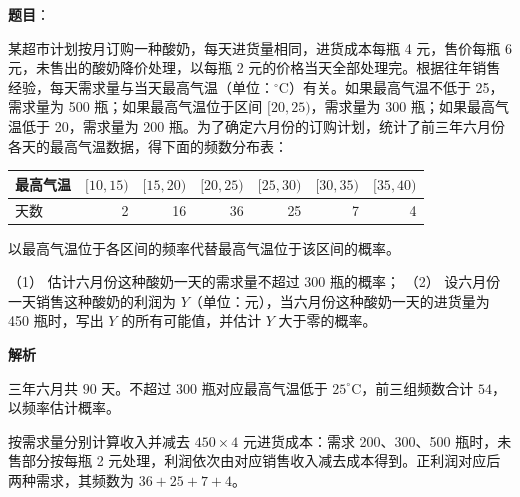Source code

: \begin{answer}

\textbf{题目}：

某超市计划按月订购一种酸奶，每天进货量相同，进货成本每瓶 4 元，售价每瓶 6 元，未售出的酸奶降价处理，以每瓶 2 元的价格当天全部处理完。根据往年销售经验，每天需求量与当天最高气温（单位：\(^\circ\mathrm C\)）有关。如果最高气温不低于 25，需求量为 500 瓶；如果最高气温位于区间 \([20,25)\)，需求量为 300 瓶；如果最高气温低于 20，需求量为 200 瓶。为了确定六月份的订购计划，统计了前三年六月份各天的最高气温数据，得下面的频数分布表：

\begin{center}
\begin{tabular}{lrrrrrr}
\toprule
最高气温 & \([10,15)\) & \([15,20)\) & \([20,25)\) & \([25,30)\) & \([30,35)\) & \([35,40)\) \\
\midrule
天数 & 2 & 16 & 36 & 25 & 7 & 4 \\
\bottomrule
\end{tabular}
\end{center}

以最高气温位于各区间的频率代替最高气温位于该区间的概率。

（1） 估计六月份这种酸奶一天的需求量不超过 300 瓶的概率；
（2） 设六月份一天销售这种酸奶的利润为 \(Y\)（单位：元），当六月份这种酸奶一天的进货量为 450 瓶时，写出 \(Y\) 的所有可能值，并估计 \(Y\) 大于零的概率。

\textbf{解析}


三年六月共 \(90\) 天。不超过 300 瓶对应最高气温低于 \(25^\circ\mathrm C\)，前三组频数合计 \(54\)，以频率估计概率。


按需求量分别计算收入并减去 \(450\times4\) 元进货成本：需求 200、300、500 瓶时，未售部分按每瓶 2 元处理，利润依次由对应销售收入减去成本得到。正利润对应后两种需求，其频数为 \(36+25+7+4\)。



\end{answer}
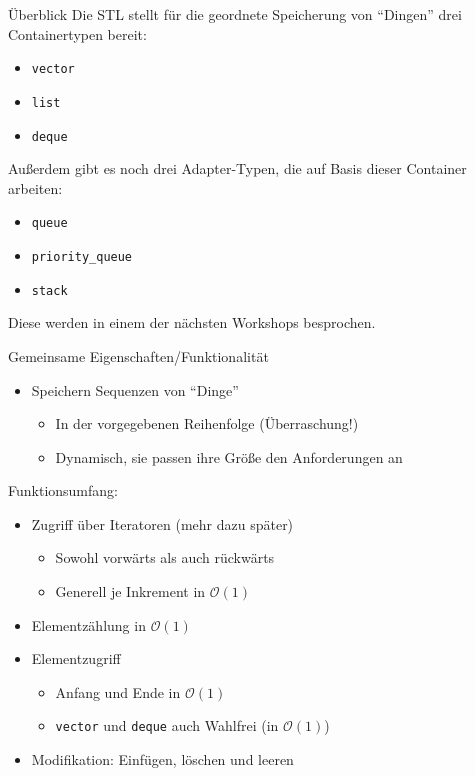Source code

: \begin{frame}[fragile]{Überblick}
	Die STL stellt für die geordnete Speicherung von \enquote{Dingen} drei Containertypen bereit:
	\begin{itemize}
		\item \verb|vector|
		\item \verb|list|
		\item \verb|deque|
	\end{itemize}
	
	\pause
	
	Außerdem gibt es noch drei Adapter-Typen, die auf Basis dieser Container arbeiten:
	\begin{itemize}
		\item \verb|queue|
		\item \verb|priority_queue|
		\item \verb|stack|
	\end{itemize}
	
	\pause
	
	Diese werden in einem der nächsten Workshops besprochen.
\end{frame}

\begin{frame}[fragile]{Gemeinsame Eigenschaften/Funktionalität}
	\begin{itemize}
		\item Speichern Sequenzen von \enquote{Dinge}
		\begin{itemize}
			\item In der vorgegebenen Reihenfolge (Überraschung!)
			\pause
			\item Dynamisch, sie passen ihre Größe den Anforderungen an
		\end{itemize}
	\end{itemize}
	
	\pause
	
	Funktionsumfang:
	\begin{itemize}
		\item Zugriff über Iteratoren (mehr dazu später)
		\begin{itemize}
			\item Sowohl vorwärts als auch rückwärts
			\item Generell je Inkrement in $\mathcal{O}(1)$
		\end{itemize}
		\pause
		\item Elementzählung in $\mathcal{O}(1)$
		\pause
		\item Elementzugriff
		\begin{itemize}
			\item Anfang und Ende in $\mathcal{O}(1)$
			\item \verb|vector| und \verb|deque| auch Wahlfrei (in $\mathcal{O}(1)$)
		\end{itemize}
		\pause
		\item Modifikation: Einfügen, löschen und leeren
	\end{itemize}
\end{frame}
_ _ _ _ _ _ _
-- Requirement --
Could you retype every record exactly, leaving the pictures out?

-- Result --
Source code

: \begin{answer}

\textbf{题目}：

某超市计划按月订购一种酸奶，每天进货量相同，进货成本每瓶 4 元，售价每瓶 6 元，未售出的酸奶降价处理，以每瓶 2 元的价格当天全部处理完。根据往年销售经验，每天需求量与当天最高气温（单位：\(^\circ\mathrm C\)）有关。如果最高气温不低于 25，需求量为 500 瓶；如果最高气温位于区间 \([20,25)\)，需求量为 300 瓶；如果最高气温低于 20，需求量为 200 瓶。为了确定六月份的订购计划，统计了前三年六月份各天的最高气温数据，得下面的频数分布表：

\begin{center}
\begin{tabular}{lrrrrrr}
\toprule
最高气温 & \([10,15)\) & \([15,20)\) & \([20,25)\) & \([25,30)\) & \([30,35)\) & \([35,40)\) \\
\midrule
天数 & 2 & 16 & 36 & 25 & 7 & 4 \\
\bottomrule
\end{tabular}
\end{center}

以最高气温位于各区间的频率代替最高气温位于该区间的概率。

（1） 估计六月份这种酸奶一天的需求量不超过 300 瓶的概率；
（2） 设六月份一天销售这种酸奶的利润为 \(Y\)（单位：元），当六月份这种酸奶一天的进货量为 450 瓶时，写出 \(Y\) 的所有可能值，并估计 \(Y\) 大于零的概率。

\textbf{解析}


三年六月共 \(90\) 天。不超过 300 瓶对应最高气温低于 \(25^\circ\mathrm C\)，前三组频数合计 \(54\)，以频率估计概率。


按需求量分别计算收入并减去 \(450\times4\) 元进货成本：需求 200、300、500 瓶时，未售部分按每瓶 2 元处理，利润依次由对应销售收入减去成本得到。正利润对应后两种需求，其频数为 \(36+25+7+4\)。



\end{answer}
Source code

: \begin{frame}[fragile]{Überblick}
	Die STL stellt für die geordnete Speicherung von \enquote{Dingen} drei Containertypen bereit:
	\begin{itemize}
		\item \verb|vector|
		\item \verb|list|
		\item \verb|deque|
	\end{itemize}
	
	\pause
	
	Außerdem gibt es noch drei Adapter-Typen, die auf Basis dieser Container arbeiten:
	\begin{itemize}
		\item \verb|queue|
		\item \verb|priority_queue|
		\item \verb|stack|
	\end{itemize}
	
	\pause
	
	Diese werden in einem der nächsten Workshops besprochen.
\end{frame}

\begin{frame}[fragile]{Gemeinsame Eigenschaften/Funktionalität}
	\begin{itemize}
		\item Speichern Sequenzen von \enquote{Dinge}
		\begin{itemize}
			\item In der vorgegebenen Reihenfolge (Überraschung!)
			\pause
			\item Dynamisch, sie passen ihre Größe den Anforderungen an
		\end{itemize}
	\end{itemize}
	
	\pause
	
	Funktionsumfang:
	\begin{itemize}
		\item Zugriff über Iteratoren (mehr dazu später)
		\begin{itemize}
			\item Sowohl vorwärts als auch rückwärts
			\item Generell je Inkrement in $\mathcal{O}(1)$
		\end{itemize}
		\pause
		\item Elementzählung in $\mathcal{O}(1)$
		\pause
		\item Elementzugriff
		\begin{itemize}
			\item Anfang und Ende in $\mathcal{O}(1)$
			\item \verb|vector| und \verb|deque| auch Wahlfrei (in $\mathcal{O}(1)$)
		\end{itemize}
		\pause
		\item Modifikation: Einfügen, löschen und leeren
	\end{itemize}
\end{frame}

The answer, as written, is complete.